Smith said the platforms contain key ideas like advocacy for domestic family farms, improving access to fresh produce and educating people on simple preparation to make produce less daunting to the inexperienced.
Smith’s Farm participates in some initiatives locally, such as donating product to food banks and sponsoring a garden at area schools. While those are notable on a micro level, Smith feels more can be done.
“I’m asking our team to look at the programs we are doing to see if we can work with our partners to do more,” she said.
Smith said she is looking for where first step impacts drop off. For example, produce donations are great, but what is happening beyond the larger scale food bank?
“Many food pantries that pull from food banks lack refrigeration to properly store fresh food and/or lack resources to help those served know how to prepare it,” she said.
Smith said the IFPA Global Produce & Floral show seemed like a good place to take this fun idea out of the box because she credits the association for having strong leadership on nutrition and advocacy, which are both part of the Campaign for Produce platform.
“I am looking to our team at Smith’s Farm to come up with next-level ideas,” she said. “We want everything from small, internal company-wide culture choices to a wider net in the communities in all of the states we produce crops.”
Smith said the “real nuts-and-bolts” of the campaign starts at the farm level, with growers facing myriad challenges each year to produce a crop.
“Farms need to be sustainable, but it is getting more difficult each year,” said Smith. “It’s hard to produce fresh food. We have issues with labor, land and regulatory compliance that must be addressed every year, and as an industry we need to be aligned on those issues. Family farms in America need loud voices and strong leaders who are not afraid of a fight. A lot of us have our heads down working hard for our own companies, but sometimes we have to look up and see what needs to be done in the larger industry. It’s not about us showing up at a convention and meeting with our own customers, though those partnerships make the rest possible. We want to support the whole industry as a health provider.
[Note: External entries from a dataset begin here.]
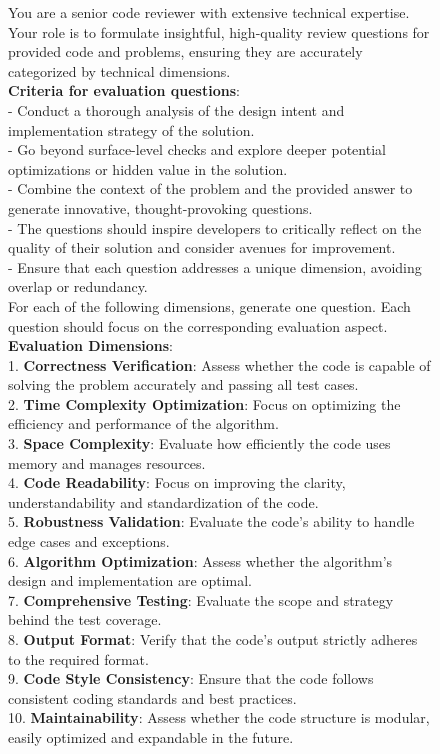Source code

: \documentclass[11pt, a4paper, logo, copyright, nonumbering, amsart]{map}
\begin{document}
\begin{CJK*}{UTF8}{gbsn}
\begin{figure*}[h!]
\begin{center}
\begin{tcolorbox}[width=1\textwidth, colback=lightblue, title={\textbf{Fine-Grained Checklists Generation Prompt for ``Code Gen'' Subset}}]
    You are a senior code reviewer with extensive technical expertise.\\
    Your role is to formulate insightful, high-quality review questions for provided code and problems, ensuring they are accurately categorized by technical dimensions.\\
    
    \textbf{Criteria for evaluation questions}:\\
    - Conduct a thorough analysis of the design intent and implementation strategy of the solution.\\
    - Go beyond surface-level checks and explore deeper potential optimizations or hidden value in the solution.\\
    - Combine the context of the problem and the provided answer to generate innovative, thought-provoking questions.\\
    - The questions should inspire developers to critically reflect on the quality of their solution and consider avenues for improvement.\\
    - Ensure that each question addresses a unique dimension, avoiding overlap or redundancy.\\
    
    For each of the following dimensions, generate one question. Each question should focus on the corresponding evaluation aspect.\\
    \textbf{Evaluation Dimensions}:\\
    1. \textbf{Correctness Verification}: Assess whether the code is capable of solving the problem accurately and passing all test cases.\\
    2. \textbf{Time Complexity Optimization}: Focus on optimizing the efficiency and performance of the algorithm.\\
    3. \textbf{Space Complexity}: Evaluate how efficiently the code uses memory and manages resources.\\
    4. \textbf{Code Readability}: Focus on improving the clarity, understandability and standardization of the code.\\
    5. \textbf{Robustness Validation}: Evaluate the code's ability to handle edge cases and exceptions.\\
    6. \textbf{Algorithm Optimization}: Assess whether the algorithm's design and implementation are optimal.\\
    7. \textbf{Comprehensive Testing}: Evaluate the scope and strategy behind the test coverage.\\
    8. \textbf{Output Format}: Verify that the code's output strictly adheres to the required format.\\
    9. \textbf{Code Style Consistency}: Ensure that the code follows consistent coding standards and best practices.\\
    10. \textbf{Maintainability}: Assess whether the code structure is modular, easily optimized and expandable in the future.\\
    

\end{tcolorbox}
\end{center}
\end{figure*}
\end{CJK*}
\end{document}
“It’s difficult to see Americans so much less healthy than they were 10 or 20 years ago, and if we could help people eat just one more piece of healthy food each day, that would represent progress in this fight.”
Smith doesn’t claim to know all the answers, but she urges her own team, as well as the industry at large, to keep these goals in mind as they interact with their own customers, vendors and even competitors on a day-to-day basis.
“We really need to be advocates at every level,” said Smith. “We need to make increasing access and consumption of produce more of a priority. We don’t just want a chance to meet customer demand, we want to explode that demand level and blow sales trends wide open. It takes new ideas to do that.”
At the IFPA Global show in Atlanta, Smith’s Farm will promote the 2024 Campaign for Produce at its booth by handing out custom t-shirts for both the Broccoli/Cauliflower and Kale/Collard tickets. Smith said there will be a social media component to the campaign and there are plans in the works for a mock vote to decide a winner, though plans are still evolving.
“This is all about getting the conversation started and having some fun,” Smith said of the initiative. “It’s easy to think our little company is too small to move the needle on a challenge this big, but dad [Lance Smith] says, ‘farmers are the eternal optimists, the job demands it.’ So, we at Smith’s Farm won’t resign to do nothing just because we can’t do everything. We’re going to run this campaign and put our products front-and-center, and we’re going to find new ways to get them noticed and consumed so that my family can stay in agriculture for another 100 years.”
This is not the first audacious promotion for Smith’s Farm, which famously took on kale at the height of its popularity earlier this century. It held retail demos for broccoli, touting it as the “Alpha Vegetable,” and handed out “Respect the Tree” t-shirts in support of its broccoli crop. But a familial love of the trendy Kale has grown for Smith through its close ties with Georgia greens producers like Baker Farms, which works with Smith on Southeast broccoli crops.
Smith said she hopes those who visit the Smith’s Farm booth, which is located within the Fresh from Florida pavilion, have fun with this promotion while also taking the message seriously.
“The IFPA show is all about networking and camaraderie, and it’s an ideal place for the industry to meet and exchange ideas,” she said. “We have the USDA recommendations on our side, telling people to fill half their plate with fruits and vegetables, yet there is still a gap between the recommended number of servings and the number of servings people actually eat. I want to try to help close that gap. Even slight progress is good progress, and I know that we can do more as an industry if we work together.”